Binko met my challenge and did an excellent job.  Want to see it?  Here you go.

Enjoy.

***I really really hate to update this after it’s been up all day but I couldn’t help myself.  Pie Near Woman and I were talking this afternoon and she mentioned some great points.  WHO is this person that Ree felt the need to cut off their head?  Is it a headless person?  Is there a REASON the head needed to be cut off? How do you GET someone to allow you to take a picture when you’re holding a BOWL (a FUCKING BOWL people!) of donuts and cuts your head off?  And who in the entire world has ever served donuts out of a bowl?

****And who in the HELL serves a BOWL of warm donuts when it’s 100′ outside to people who’ve been in the saddle for several hours and are now covered in dirt, sweat, and shit?  That’s JUST what I imagine they want to do after they get off their horse – eat fucking warm donuts with their HANDS.

I should totally never drink and read her shit because it’s baffling me.  And drunk and baffled is really hard. 

===============================================================
Really Easy Donut DooDoo Recipe – posted by Binko

I’m within a couple years of The Pioneer Woman, live in the same dusty western latitude.  I know the band of black thunderclouds that chase across the plains, know the herds of antelope dotting the open range, the spires of lichen-covered rock rising from green pasture.  Sometimes a faded red falcon matches my speed as I drive to work, extends curved talons with a flat rise of his wings, grabs something wiggling from the grassland.

I blush when I think of all the rodeos I’ve watched with my two sons.  Not because I sit next to handsome cowboys in mud-splashed jeans, but because the events hold so much life.  Cowboys hoist themselves upon painted ponies.  They hold the horns of cattle, thighs squeezing cattle-back in mutual fear and ecstasy, tackling wild steer for the simple prize of a belt buckle.

When I read The Pioneer Woman, I wonder whether my life of drought and secondhand clothes and old cars is alien, or whether hers is.  I don’t know the rustle of new flowy shirts, the arms of a tight-bunned man.  I’m a single mom, a teacher, a woman with a simple stucco house on the edge of desert prairie.  I know a hundred ranchers, vaqueros, men and women who run cattle, who live by the amount of water that hits the ground. These days that ain’t much.  You could drop a match and light the sky.  You could breathe the local green chile stew and ignite the trees, evaporate the train station.  Monsoons are late; July’s missing daily shower is just one more promise broken by Mother Nature.
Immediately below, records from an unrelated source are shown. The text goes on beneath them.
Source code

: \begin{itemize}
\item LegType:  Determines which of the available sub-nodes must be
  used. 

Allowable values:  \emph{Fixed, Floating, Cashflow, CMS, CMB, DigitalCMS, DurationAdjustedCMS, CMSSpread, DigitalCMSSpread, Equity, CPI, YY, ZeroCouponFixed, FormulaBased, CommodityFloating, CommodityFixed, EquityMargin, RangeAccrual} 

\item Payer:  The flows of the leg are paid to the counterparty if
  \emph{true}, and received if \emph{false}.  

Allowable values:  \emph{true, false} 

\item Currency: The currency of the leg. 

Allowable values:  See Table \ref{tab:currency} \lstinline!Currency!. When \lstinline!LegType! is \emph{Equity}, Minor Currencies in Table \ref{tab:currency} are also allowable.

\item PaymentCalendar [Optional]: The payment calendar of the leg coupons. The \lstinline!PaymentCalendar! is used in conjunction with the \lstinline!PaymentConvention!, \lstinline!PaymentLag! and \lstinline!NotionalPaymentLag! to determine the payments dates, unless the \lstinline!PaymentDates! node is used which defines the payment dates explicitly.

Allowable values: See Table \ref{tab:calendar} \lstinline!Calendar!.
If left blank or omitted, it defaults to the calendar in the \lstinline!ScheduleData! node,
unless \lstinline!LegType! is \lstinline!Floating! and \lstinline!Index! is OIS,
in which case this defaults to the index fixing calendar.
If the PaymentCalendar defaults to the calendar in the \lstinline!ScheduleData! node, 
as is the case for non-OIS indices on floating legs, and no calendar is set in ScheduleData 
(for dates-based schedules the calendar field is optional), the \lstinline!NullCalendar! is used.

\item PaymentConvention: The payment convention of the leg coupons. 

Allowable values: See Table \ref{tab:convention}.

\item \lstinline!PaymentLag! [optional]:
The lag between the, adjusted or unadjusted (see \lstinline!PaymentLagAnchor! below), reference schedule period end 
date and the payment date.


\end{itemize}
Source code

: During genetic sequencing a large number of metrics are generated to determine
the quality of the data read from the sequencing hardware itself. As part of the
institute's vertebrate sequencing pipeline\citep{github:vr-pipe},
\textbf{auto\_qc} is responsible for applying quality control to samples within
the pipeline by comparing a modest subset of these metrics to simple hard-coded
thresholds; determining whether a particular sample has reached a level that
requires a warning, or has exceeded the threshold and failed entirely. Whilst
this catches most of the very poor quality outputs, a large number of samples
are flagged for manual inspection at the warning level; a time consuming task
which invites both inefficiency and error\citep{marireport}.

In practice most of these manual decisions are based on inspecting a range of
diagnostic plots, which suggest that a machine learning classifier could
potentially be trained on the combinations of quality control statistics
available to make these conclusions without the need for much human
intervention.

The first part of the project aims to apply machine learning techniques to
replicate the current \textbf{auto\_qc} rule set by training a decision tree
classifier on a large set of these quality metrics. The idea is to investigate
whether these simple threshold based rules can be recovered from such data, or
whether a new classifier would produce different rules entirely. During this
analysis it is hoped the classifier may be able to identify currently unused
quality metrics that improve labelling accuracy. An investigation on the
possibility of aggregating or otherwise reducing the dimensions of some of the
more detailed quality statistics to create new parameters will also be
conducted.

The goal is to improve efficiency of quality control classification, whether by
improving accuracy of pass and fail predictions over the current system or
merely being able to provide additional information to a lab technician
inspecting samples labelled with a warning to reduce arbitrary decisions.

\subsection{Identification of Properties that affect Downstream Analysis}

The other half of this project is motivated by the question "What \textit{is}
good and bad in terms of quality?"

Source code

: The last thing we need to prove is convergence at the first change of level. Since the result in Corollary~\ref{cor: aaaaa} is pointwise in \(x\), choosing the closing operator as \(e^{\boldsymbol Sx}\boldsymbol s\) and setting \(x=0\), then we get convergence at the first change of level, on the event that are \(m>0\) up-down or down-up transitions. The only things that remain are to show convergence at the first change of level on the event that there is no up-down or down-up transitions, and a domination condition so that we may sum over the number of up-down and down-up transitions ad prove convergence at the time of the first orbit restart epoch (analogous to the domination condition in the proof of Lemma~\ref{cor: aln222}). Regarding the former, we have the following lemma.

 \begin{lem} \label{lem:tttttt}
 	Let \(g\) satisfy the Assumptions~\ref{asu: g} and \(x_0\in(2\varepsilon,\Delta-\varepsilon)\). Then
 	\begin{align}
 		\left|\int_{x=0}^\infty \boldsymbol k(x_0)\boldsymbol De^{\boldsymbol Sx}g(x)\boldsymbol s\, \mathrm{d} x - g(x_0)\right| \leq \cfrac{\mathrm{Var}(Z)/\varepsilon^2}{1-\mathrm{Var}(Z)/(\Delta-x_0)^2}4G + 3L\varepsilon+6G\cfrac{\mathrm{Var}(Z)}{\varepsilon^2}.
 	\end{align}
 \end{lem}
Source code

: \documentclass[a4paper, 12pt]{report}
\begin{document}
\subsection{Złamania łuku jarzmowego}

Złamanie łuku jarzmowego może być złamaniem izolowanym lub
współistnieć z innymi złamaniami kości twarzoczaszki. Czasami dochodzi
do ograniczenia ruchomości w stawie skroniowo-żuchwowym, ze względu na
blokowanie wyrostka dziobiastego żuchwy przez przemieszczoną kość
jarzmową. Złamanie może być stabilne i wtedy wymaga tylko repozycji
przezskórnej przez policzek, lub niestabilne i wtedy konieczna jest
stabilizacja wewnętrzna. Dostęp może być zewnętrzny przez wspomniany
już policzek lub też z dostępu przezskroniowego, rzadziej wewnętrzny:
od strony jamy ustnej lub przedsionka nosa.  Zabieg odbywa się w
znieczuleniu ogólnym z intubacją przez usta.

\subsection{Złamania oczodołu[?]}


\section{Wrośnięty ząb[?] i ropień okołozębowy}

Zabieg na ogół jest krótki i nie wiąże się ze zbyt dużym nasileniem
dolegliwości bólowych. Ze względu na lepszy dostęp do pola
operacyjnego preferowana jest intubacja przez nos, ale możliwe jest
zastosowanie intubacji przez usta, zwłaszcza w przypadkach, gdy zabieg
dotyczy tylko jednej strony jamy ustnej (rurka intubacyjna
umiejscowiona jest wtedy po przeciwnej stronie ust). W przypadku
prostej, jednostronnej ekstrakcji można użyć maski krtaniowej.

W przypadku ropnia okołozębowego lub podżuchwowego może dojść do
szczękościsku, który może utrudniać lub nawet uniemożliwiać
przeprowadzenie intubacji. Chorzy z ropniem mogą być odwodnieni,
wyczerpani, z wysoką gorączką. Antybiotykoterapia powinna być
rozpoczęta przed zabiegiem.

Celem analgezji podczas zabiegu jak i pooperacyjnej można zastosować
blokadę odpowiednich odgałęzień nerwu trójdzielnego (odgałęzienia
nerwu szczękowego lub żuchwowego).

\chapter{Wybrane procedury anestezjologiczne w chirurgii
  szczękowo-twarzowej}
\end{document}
But donuts, oh, donuts… they remind me of my Gramma.  She died nine years ago.  Babcia lived in the middle apartment of a triple tenement house for all of her married life.  She worked all those years too, in a beat-up shoe factory she called the “coop.”  When I was a kid, I thought she meant it like a chicken coop, a place of barbed wire and rows of feathered ladies producing shiny patent leather inventory.  Later I learned it was really short for The Cooperative.  Babcia spent long days drilling tiny holes into wing tipped shoes.  She was an artist.
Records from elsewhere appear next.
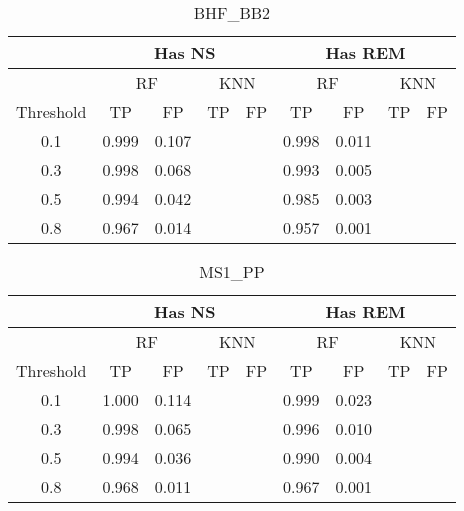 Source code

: \begin{table}[]
\centering
\begin{tabular}{@{}c|cccc|cccc@{}}
\toprule
\multicolumn{1}{l|}{}          & \multicolumn{4}{c|}{Has NS}                       & \multicolumn{4}{c}{Has REM}                      \\ \midrule
                               & \multicolumn{2}{c}{RF} & \multicolumn{2}{c|}{KNN} & \multicolumn{2}{c}{RF} & \multicolumn{2}{c}{KNN} \\
\multicolumn{1}{l|}{Threshold} & TP         & FP        & TP          & FP         & TP         & FP        & TP         & FP         \\ \midrule
0.1                            & 0.999      & 0.107     &             &            & 0.998      & 0.011     &            &            \\
0.3                            & 0.998      & 0.068     &             &            & 0.993      & 0.005     &            &            \\
0.5                            & 0.994      & 0.042     &             &            & 0.985      & 0.003     &            &            \\
0.8                            & 0.967      & 0.014     &             &            & 0.957      & 0.001     &            &            \\ \bottomrule
\end{tabular}
\caption{BHF\_BB2}
\label{tab:my-table}
\end{table}


\begin{table}[]
\centering
\begin{tabular}{@{}c|cccc|cccc@{}}
\toprule
\multicolumn{1}{l|}{}          & \multicolumn{4}{c|}{Has NS}                       & \multicolumn{4}{c}{Has REM}                      \\ \midrule
                               & \multicolumn{2}{c}{RF} & \multicolumn{2}{c|}{KNN} & \multicolumn{2}{c}{RF} & \multicolumn{2}{c}{KNN} \\
\multicolumn{1}{l|}{Threshold} & TP         & FP        & TP          & FP         & TP         & FP        & TP         & FP         \\ \midrule
0.1                            & 1.000      & 0.114     &             &            & 0.999      & 0.023     &            &            \\
0.3                            & 0.998      & 0.065     &             &            & 0.996      & 0.010     &            &            \\
0.5                            & 0.994      & 0.036     &             &            & 0.990      & 0.004     &            &            \\
0.8                            & 0.968      & 0.011     &             &            & 0.967      & 0.001     &            &            \\ \bottomrule
\end{tabular}
\caption{MS1\_PP}
\label{tab:my-table}
\end{table}

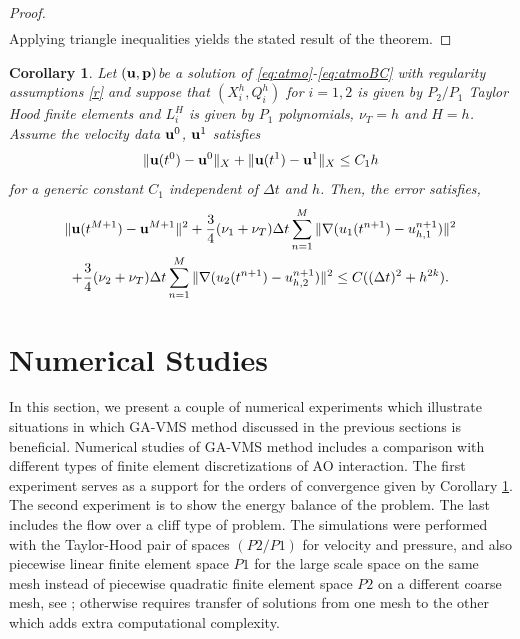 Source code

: \documentclass[10pt]{article}%
\numberwithin{equation}{section}
\newtheorem{cor}{Corollary}[section]
\newcommand{\bu}{{\bf u}}
\begin{document}
\begin{proof}
\begin{eqnarray}
	\end{eqnarray}
	Applying triangle inequalities yields the stated result of the theorem.
	
\end{proof}

\begin{cor} \label{corr}
Let $(\bu,{\bf p})$be a solution of \eqref{eq:atmo}-\eqref{eq:atmoBC} with regularity assumptions \eqref{r} and suppose that $(X_i^h,Q_i^h)$ for $i=1,2$ is given by $P_2/P_1$ Taylor Hood finite elements and $L_i^H$ is given by $P_1$ polynomials, $\nu_T=h$ and $H=h$. Assume the velocity data
$\bu^0$, $\bu^1$ satisfies $$\|\bu(t^0)-\bu^0\|_X+\|\bu(t^1)-\bu^1\|_X \leq C_1h$$
for a generic constant $C_1$ independent of $\Delta t$ and $h$. Then, the error satisfies,
\begin{gather}
\|{\bf u}(t^{{M}+1})-{\bf u}^{{M}+1}\|^2  +{ \frac{3}{4}(\nu_1+\nu_T)\Delta t\sum_{n=1}^{M}\|\nabla  (u_1(t^{n+1})-u_{h,1}^{n+1})\|^2}\nonumber
\\
+\frac{3}{4}(\nu_2+\nu_T)\Delta t\sum_{n=1}^{M}\|\nabla  (u_2(t^{n+1})-u_{h,2}^{n+1})\|^2
\leq C((\Delta t)^2+h^{2k}).\label{cor}
	\end{gather}
\end{cor}



\section{Numerical Studies}

In this section, we present a couple of numerical experiments which illustrate situations in which GA-VMS method discussed in the previous sections is beneficial. Numerical studies of GA-VMS method includes a comparison with different types of finite element discretizations of AO interaction. The first experiment serves as a support for the orders of convergence given by Corollary \ref{corr}. The second experiment is to show the energy balance of the problem. The last includes the flow over a cliff type of problem. The simulations were performed with the Taylor-Hood pair of spaces $(P2/P1)$ for velocity and pressure, and also piecewise linear finite element space $P1$ for the large scale space on the same mesh instead of piecewise quadratic finite element space $P2$ on a different coarse mesh, see \cite{jokaya1}; otherwise requires transfer of solutions from one mesh to the other which adds extra computational complexity.
\end{document}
Babcia wore oversized vests she called housecoats.  She sewed them out of patterned sheets she bought at the Salvation Army.  She taught me how to hold the material together and let it run under the dragonfly of her ancient gunmetal sewing machine.  When she died and my Grampa let me walk through the house to choose something as a momento, I walked past her vintage jewelry and took those faded housecoats.  Nothing else seemed like Babcia.

She loved cooking squash and potato perogi, which she called “little pies.”  I lived with her for a few years, and we drank percolated coffee and milk out of striped bowls and wondered what Father George might discuss at his next sermon. Sometimes Babcia cried.  The fancy ladies at the coop, the slim ones with the modern A-line skirts and black-lined eyes, didn’t like her.  They made fun of her housecoats, her weight, her sack lunches of sauerkraut, beets, and sausages.
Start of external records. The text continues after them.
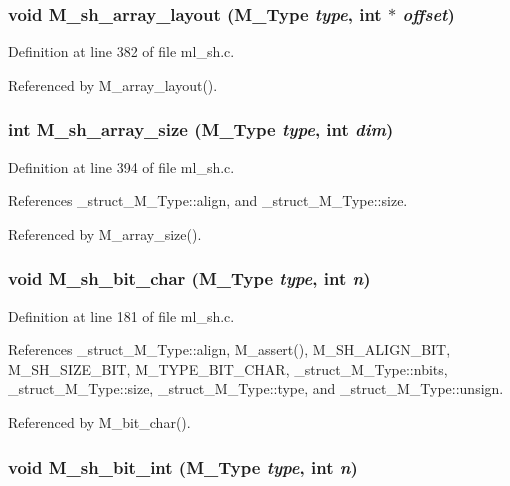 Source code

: \subsubsection{\setlength{\rightskip}{0pt plus 5cm}void M\_\-sh\_\-array\_\-layout (\bf{M\_\-Type} {\em type}, int $\ast$ {\em offset})}\label{ml__sh_8c_95f29e34821a94e543b2e09572eb90cd}




Definition at line 382 of file ml\_\-sh.c.

Referenced by M\_\-array\_\-layout().
\subsubsection{\setlength{\rightskip}{0pt plus 5cm}int M\_\-sh\_\-array\_\-size (\bf{M\_\-Type} {\em type}, int {\em dim})}\label{ml__sh_8c_f2e85f083ef84514b3728d9daab2af20}




Definition at line 394 of file ml\_\-sh.c.

References \_\-struct\_\-M\_\-Type::align, and \_\-struct\_\-M\_\-Type::size.

Referenced by M\_\-array\_\-size().
\subsubsection{\setlength{\rightskip}{0pt plus 5cm}void M\_\-sh\_\-bit\_\-char (\bf{M\_\-Type} {\em type}, int {\em n})}\label{ml__sh_8c_a7e1e7a635253b088f131522efb56442}




Definition at line 181 of file ml\_\-sh.c.

References \_\-struct\_\-M\_\-Type::align, M\_\-assert(), M\_\-SH\_\-ALIGN\_\-BIT, M\_\-SH\_\-SIZE\_\-BIT, M\_\-TYPE\_\-BIT\_\-CHAR, \_\-struct\_\-M\_\-Type::nbits, \_\-struct\_\-M\_\-Type::size, \_\-struct\_\-M\_\-Type::type, and \_\-struct\_\-M\_\-Type::unsign.

Referenced by M\_\-bit\_\-char().
\subsubsection{\setlength{\rightskip}{0pt plus 5cm}void M\_\-sh\_\-bit\_\-int (\bf{M\_\-Type} {\em type}, int {\em n})}\label{ml__sh_8c_5b1c167235d1da910fe5061cdfc7c946}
“They’re just jealous because you’re so good at skiving,” I told her.  ”Babcia, you’re so good at what you do. You’re so smart.”  But she shook her blue curls.  She didn’t believe it.

I learned to make Paczki – rich Polish donuts traditionally served during Easter season – when I was eight years old and covered in poison ivy.  Gramma painted calamine lotion on my wounds and let me lay down on her television couch and watch Lawrence Welk.  Bubbles and dancers and beautiful wail of accordion-backed polka kept me from scratching, while Gramma cooked cabbage soup for dinner as the yeasty dough rose.  I heard her grating horseradish, a rhythmic thump thump thump on the wooden cutting board, and then she danced into the den, in time to the music, and placed two cucumber slices on my eyes.

“Oh Gramma that feels good.  Will these make me beautiful?”  I remembered seeing a rich lady on TV having a facial.

“Beauty my ass!”  Gramma snorted and danced back into the kitchen.  I heard a spoon against the pan and the sound of running water.  Gramma’s voice mixed with the bubble music on the screen and the symphony of dinner surrounding her.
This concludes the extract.